Quando dipingevo, per quanto me le lavassi accuratamente, filamenti di colore si incuneavano sotto la pelle trasparente all’attaccatura delle unghie e le dita emanavano un sentore di trementina, lieve ma persistente.
Ma ora che avevo preso una decisione definitiva, tutto quello che poteva farmi male era gradito, anzi rafforzava il mio proposito. Quindi sollevai le mani per intercettare il flusso di luce che attraversava il finestrino del treno. Erano morbide, odorose di sapone, le unghie rosate e pulite.
Avrebbero fatto la loro figura, incrociate sul mio petto, nella bara.
Lucia amava le mie mani da pittore, un po’ screpolate dai solventi, macchiate di colore.
“Sono la tavolozza del tuo corpo” mi diceva, annusandole avidamente per poi passarsele sul volto.
Ricordai il suo sguardo mentre le comunicavo che mi sarei trasferito a Milano. E mi fece più male delle mie mani curate.
“Sarà solo per qualche mese. Non posso perdere questa occasione.”

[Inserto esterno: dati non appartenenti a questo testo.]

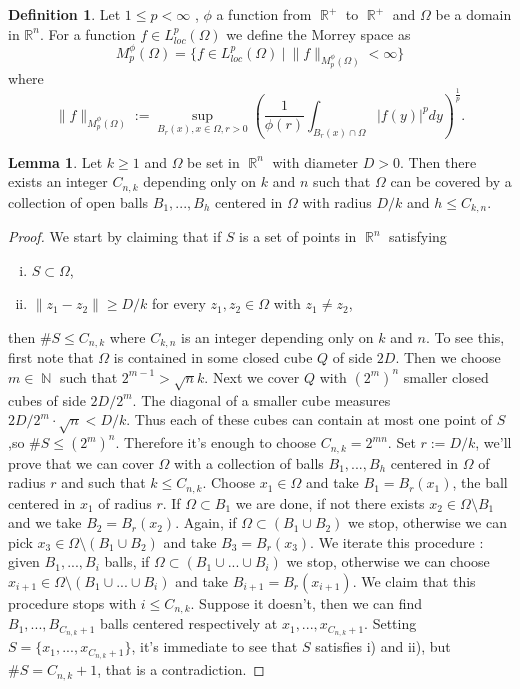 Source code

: \documentclass[12pt]{article}
\theoremstyle{definition}
\newtheorem{definition}{Definition}
\newtheorem{lemma}{Lemma}
\DeclareMathOperator\rr{\mathbb{R}}
\DeclareMathOperator\nn{\mathbb{N}}
\begin{document}
\begin{definition}
Let $1\le p< \infty$ , $\phi$ a function from $\rr^+$ to $\rr^+$ and $\Omega$ be a domain in $\mathbb{R}^n$. For a function $f \in L^p_{loc}(\Omega)$ we define the Morrey space as
\[ M_p^\phi(\Omega)=\{f \in  L^p_{loc}(\Omega) \ |\  \|f\|_{M_p^\phi(\Omega)}<\infty\}\]
where
\[ \|f\|_{M_p^\phi(\Omega)}:=\sup_{B_r(x), x \in \Omega,r>0} \left(  \frac{1}{\phi(r)}\int_{B_r(x)\cap \Omega} |f(y)|^p dy \right )^{\frac{1}{p}}.\]

\end{definition}
\begin{lemma}\label{covering}
Let $k\ge 1$ and $\Omega$ be set in $\rr^n$ with diameter $D>0$. Then there exists an integer $C_{n,k}$ depending only on $k$ and $n$ such that $\Omega$ can be covered by a collection of open balls $B_1,...,B_h$ centered in $\Omega$ with radius $D/k$ and $h \le C_{k,n}.$
\end{lemma}
\begin{proof}
We start by claiming that if $S$ is a set of points in $\rr^n$ satisfying
\begin{enumerate}[i)]
\item  	$S \subset \Omega$,
\item $\|z_1-z_2 \|\ge D/k$ for every $z_1,z_2 \in \Omega$ with $z_1 \neq z_2$,
\end{enumerate}
then $\#S\le C_{n,k}$ where $C_{k,n}$ is an integer depending only on $k$ and $n$. To see this, first note that $\Omega$ is contained in some closed cube $Q$ of side $2D$. Then we choose $m \in \nn$ such that $2^{m-1}>\sqrt n k$. Next we cover $Q$ with $(2^m)^n$ smaller closed cubes of side $2D/2^m$. The diagonal of a smaller cube measures $2D/2^m \cdot \sqrt n < D/k$. Thus each of these cubes can contain at most one point of $S$ ,so $\#S\le (2^m)^n.$ Therefore it's enough to choose $C_{n,k}=2^{mn}.$ Set $r:=D/k$, we'll prove that we can cover $\Omega$ with a collection of balls $B_1,...,B_h$ centered in $\Omega$ of radius $r$ and such that $k\le C_{n,k}.$ Choose $x_1 \in \Omega$ and take $B_1=B_r(x_1)$, the ball centered in $x_1$ of radius $r$. If $\Omega \subset B_1$ we are done, if not there exists $x_2 \in \Omega\setminus B_1$ and we take $B_2=B_r(x_2).$ Again, if $\Omega \subset (B_1\cup B_2)$ we stop, otherwise we can pick $x_3 \in  \Omega\setminus (B_1 \cup B_2)$ and take $B_3=B_r(x_3).$ We iterate this procedure : given $B_1,...,B_i$ balls, if $ \Omega \subset (B_1\cup...\cup B_i)$ we stop, otherwise we can choose $x_{i+1} \in  \Omega \setminus (B_1\cup...\cup B_i)$ and take $B_{i+1}=B_r(x_{i+1}).$ We claim that this procedure stops with $i\le C_{n,k}.$ Suppose it doesn't, then we can find $B_1,...,B_{C_{n,k}+1}$ balls centered respectively at $x_1,...,x_{C_{n,k}+1}$. Setting $S= \{x_1,...,x_{C_{n,k}+1} \}$, it's immediate to see that $S$ satisfies i) and ii), but $\#S=C_{n,k}+1$, that is a contradiction.
\end{proof}
\end{document}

I suoi occhi non palesavano nessuna emozione ma ero certo che lo vedesse come un addio.
“È una piccola galleria. Ma è un trampolino di lancio. Può procurarmi contatti importanti. Sai bene che qui a Barletta non ho nessuna possibilità di sfondare.”
Anche Lucia era un’artista. Una fotografa piena di talento e sensibilità. Ma non era interessata al successo. Lo faceva per passione, il suo stipendio di insegnante delle elementari le bastava, adorava i suoi alunni e i bambini del reparto pediatrico dell’ospedale, dove prestava assistenza come volontaria. Sapevo che non mi avrebbe mai seguito.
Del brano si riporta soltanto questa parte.